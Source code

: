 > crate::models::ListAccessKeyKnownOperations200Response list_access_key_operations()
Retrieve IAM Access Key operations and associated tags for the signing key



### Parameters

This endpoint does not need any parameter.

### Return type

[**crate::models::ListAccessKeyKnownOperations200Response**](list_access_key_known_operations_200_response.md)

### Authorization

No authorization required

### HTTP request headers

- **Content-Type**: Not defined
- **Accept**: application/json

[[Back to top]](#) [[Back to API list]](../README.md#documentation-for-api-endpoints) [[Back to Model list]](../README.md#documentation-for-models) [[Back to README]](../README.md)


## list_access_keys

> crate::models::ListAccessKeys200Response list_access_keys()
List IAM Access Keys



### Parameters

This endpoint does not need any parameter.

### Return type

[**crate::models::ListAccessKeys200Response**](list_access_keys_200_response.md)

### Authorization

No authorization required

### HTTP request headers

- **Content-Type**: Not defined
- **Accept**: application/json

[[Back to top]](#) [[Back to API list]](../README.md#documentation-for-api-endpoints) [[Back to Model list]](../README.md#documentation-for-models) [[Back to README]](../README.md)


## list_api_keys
- - - -
◆ Your objective
Take every line above that includes the string "crate" and return it.

◆ Answer section
: > crate::models::ListAccessKeyKnownOperations200Response list_access_key_operations()
[**crate::models::ListAccessKeyKnownOperations200Response**](list_access_key_known_operations_200_response.md)
> crate::models::ListAccessKeys200Response list_access_keys()
[**crate::models::ListAccessKeys200Response**](list_access_keys_200_response.md)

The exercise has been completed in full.